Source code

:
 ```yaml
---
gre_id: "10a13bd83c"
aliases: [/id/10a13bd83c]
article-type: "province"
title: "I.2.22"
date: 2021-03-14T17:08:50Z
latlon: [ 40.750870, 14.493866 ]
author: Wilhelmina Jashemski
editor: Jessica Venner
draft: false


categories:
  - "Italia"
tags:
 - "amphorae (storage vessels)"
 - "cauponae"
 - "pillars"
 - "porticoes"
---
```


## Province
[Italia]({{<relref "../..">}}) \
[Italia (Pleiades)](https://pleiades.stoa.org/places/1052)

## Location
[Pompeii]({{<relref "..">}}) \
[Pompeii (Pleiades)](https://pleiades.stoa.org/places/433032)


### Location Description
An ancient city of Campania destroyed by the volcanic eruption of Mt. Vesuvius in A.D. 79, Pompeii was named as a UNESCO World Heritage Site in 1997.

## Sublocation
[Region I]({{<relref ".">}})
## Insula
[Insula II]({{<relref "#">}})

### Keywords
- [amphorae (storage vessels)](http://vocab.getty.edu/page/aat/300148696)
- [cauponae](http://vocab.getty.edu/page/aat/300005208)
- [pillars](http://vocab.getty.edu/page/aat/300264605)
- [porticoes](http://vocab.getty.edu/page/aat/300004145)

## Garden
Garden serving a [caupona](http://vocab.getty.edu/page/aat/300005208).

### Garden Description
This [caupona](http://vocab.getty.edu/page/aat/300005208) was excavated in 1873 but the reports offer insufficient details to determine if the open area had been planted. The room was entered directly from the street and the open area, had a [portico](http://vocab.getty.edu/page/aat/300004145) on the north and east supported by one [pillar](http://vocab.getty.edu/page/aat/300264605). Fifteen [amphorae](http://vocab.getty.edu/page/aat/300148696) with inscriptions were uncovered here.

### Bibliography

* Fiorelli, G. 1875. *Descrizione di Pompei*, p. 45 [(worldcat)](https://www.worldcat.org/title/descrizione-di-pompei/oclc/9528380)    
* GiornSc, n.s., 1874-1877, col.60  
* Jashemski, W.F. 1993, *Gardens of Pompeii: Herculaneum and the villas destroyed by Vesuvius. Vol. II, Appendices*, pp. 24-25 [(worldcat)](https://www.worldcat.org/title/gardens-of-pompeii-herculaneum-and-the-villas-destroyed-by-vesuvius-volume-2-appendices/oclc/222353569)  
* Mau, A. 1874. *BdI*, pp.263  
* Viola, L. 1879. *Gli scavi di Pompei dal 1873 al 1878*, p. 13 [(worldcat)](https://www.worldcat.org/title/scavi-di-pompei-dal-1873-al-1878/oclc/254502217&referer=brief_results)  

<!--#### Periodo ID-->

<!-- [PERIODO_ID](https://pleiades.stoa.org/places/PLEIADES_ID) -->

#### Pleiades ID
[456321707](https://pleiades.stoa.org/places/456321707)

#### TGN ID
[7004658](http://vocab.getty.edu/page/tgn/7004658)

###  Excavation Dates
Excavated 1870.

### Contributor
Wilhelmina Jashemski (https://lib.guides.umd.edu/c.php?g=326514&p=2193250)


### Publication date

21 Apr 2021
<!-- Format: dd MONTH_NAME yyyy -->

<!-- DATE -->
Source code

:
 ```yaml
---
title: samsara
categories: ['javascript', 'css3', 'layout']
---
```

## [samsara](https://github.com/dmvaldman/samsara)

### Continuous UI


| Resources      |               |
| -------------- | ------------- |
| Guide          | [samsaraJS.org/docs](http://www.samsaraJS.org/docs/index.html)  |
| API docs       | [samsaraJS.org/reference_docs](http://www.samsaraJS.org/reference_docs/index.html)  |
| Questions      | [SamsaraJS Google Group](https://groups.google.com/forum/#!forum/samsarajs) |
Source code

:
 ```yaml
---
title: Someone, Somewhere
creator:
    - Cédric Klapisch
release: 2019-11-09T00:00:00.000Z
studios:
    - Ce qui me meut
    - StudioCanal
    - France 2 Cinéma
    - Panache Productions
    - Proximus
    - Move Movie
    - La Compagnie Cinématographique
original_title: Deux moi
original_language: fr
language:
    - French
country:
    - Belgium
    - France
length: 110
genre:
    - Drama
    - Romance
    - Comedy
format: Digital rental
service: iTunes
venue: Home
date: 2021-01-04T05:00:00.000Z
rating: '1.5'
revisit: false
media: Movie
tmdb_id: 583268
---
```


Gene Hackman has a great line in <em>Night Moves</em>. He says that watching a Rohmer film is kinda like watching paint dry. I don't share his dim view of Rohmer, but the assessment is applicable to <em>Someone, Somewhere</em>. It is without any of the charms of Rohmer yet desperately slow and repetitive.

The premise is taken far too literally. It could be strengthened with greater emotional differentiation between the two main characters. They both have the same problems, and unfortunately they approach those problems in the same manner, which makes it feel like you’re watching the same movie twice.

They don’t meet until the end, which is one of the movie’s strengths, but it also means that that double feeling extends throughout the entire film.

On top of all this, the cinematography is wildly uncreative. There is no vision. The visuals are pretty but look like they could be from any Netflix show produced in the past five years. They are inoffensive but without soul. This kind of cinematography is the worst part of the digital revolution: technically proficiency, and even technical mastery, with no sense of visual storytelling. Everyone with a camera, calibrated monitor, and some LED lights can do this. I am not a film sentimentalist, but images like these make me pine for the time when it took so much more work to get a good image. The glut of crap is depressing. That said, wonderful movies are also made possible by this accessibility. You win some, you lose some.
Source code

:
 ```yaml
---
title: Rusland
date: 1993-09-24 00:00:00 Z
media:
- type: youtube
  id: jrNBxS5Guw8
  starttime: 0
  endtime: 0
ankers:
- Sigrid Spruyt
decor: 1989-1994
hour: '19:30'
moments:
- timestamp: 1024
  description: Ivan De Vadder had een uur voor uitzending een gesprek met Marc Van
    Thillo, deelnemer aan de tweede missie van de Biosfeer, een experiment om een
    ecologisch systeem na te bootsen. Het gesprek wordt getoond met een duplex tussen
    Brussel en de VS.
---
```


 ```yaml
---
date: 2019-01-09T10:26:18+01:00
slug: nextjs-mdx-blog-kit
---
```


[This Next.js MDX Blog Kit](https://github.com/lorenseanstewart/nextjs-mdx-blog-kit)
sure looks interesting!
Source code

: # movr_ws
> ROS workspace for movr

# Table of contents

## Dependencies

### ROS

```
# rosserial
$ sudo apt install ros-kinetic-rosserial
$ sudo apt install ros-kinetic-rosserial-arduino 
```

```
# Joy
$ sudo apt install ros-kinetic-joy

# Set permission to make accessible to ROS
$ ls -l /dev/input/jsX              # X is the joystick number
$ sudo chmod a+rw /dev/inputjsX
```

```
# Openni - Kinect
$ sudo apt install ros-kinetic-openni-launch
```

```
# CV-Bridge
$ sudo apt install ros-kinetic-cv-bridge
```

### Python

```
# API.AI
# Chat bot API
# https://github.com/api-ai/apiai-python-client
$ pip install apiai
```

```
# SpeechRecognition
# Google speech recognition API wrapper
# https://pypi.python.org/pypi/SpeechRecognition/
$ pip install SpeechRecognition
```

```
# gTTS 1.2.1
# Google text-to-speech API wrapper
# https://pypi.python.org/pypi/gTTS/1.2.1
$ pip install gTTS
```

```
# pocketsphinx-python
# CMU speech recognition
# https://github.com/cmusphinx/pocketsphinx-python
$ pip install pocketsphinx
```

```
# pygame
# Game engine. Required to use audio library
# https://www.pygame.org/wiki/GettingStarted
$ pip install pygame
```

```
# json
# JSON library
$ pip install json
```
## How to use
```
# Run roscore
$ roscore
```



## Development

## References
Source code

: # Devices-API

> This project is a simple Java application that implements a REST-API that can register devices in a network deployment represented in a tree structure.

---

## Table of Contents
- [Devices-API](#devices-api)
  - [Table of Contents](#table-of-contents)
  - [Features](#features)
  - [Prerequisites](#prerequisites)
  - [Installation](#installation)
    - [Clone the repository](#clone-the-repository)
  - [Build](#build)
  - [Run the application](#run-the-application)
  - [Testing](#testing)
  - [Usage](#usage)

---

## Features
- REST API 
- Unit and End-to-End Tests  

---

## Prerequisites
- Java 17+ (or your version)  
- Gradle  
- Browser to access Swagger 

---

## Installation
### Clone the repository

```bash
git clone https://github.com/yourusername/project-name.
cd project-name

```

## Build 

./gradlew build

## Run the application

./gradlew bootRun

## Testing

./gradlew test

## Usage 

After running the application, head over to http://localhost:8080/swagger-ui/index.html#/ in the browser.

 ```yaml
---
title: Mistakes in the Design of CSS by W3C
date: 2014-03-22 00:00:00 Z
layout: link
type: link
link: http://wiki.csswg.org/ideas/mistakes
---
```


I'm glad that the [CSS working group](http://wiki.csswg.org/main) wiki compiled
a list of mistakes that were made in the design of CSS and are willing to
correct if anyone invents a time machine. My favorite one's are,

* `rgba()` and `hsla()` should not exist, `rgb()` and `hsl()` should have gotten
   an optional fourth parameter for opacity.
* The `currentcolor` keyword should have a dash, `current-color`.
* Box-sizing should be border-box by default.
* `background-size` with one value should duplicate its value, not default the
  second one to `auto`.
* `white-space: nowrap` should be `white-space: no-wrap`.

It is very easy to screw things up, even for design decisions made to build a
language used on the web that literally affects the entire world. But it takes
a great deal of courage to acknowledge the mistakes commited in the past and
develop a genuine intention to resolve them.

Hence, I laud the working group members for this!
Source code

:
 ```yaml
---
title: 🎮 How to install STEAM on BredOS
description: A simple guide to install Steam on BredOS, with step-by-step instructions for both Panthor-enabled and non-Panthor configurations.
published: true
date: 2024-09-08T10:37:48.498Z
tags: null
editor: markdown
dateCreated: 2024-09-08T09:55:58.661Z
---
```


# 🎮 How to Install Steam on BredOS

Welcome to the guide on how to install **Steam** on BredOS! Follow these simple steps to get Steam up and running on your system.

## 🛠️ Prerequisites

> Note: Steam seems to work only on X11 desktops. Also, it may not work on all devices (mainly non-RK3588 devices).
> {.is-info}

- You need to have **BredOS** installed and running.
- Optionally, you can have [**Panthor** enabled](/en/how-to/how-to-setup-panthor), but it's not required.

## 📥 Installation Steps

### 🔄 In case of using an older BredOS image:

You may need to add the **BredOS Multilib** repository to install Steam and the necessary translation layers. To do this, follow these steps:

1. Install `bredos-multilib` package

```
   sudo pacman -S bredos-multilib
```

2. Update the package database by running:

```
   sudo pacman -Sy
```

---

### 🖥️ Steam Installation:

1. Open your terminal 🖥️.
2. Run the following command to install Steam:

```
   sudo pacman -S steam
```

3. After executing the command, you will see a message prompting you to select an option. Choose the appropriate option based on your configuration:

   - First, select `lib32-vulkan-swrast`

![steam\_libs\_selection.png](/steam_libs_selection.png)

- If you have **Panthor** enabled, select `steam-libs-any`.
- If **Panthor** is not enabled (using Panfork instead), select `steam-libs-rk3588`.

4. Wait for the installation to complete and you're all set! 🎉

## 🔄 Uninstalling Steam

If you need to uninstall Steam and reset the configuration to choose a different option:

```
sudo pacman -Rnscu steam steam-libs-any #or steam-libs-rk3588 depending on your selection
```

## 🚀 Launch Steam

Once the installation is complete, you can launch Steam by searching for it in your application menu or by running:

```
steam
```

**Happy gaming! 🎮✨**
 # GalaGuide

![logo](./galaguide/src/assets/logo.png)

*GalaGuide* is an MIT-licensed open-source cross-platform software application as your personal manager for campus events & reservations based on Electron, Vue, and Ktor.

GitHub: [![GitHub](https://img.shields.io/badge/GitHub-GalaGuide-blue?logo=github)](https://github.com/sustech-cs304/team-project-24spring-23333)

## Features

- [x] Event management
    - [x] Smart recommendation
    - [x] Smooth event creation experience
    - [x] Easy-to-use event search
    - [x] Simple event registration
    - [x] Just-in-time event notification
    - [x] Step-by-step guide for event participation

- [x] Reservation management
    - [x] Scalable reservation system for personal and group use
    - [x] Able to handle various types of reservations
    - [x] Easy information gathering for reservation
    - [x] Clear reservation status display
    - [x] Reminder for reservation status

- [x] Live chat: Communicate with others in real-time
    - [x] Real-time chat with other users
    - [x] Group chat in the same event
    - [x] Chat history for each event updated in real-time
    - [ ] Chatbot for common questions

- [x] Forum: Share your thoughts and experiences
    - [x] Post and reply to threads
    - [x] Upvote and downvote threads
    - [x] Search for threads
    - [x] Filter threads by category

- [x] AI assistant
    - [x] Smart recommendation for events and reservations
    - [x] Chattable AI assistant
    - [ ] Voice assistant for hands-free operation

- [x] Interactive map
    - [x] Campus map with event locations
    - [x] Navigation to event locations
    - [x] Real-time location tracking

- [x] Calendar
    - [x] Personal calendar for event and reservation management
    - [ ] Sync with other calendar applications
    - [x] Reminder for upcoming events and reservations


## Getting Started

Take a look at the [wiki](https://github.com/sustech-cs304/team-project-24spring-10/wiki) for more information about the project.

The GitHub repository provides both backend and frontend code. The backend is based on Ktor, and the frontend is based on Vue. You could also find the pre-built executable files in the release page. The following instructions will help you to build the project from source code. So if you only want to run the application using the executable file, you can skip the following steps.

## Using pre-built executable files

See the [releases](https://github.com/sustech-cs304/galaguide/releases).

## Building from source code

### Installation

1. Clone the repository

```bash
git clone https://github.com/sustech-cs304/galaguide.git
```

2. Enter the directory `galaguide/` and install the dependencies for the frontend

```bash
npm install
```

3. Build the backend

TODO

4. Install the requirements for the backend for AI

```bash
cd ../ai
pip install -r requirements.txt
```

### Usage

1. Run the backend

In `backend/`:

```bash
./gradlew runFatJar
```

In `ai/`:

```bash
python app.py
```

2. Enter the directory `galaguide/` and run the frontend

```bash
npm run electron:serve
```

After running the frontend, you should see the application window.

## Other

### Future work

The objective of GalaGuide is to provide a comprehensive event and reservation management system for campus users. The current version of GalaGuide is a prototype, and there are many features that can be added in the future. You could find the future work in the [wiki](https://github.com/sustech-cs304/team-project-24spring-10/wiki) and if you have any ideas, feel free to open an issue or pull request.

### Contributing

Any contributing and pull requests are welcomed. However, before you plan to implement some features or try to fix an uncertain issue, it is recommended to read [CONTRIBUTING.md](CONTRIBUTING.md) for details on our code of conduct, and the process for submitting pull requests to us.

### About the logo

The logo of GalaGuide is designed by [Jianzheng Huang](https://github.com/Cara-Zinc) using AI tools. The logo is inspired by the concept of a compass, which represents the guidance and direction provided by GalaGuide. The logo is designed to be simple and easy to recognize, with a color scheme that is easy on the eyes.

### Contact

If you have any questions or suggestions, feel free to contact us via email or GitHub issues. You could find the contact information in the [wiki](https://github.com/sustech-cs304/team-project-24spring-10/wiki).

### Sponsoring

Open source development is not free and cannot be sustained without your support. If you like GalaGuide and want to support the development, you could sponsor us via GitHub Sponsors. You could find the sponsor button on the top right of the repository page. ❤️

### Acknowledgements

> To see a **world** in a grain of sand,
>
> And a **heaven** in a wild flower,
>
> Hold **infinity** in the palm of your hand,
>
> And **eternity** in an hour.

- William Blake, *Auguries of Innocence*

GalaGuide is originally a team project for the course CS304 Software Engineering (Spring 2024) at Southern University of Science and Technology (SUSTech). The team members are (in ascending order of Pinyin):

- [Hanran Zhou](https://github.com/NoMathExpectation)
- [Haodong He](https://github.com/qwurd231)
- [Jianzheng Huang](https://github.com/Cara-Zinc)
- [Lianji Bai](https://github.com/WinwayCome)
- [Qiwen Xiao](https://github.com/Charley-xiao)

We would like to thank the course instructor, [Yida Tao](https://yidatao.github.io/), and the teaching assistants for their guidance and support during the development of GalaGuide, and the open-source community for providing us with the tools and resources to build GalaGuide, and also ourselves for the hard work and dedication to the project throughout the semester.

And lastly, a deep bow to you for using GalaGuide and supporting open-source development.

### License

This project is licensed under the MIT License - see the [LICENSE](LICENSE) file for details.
■ ■ ■ ■ ■ ■ ■
#### [TASK GOAL]
Given the records above, restate word for word only the lines starting at the one with "a tree structure." and ending at the one with "- [Build](#build)".

#### [OUTPUT FOR THIS EXERCISE]
> This project is a simple Java application that implements a REST-API that can register devices in a network deployment represented in a tree structure.

---

## Table of Contents
- [Devices-API](#devices-api)
  - [Table of Contents](#table-of-contents)
  - [Features](#features)
  - [Prerequisites](#prerequisites)
  - [Installation](#installation)
    - [Clone the repository](#clone-the-repository)
  - [Build](#build)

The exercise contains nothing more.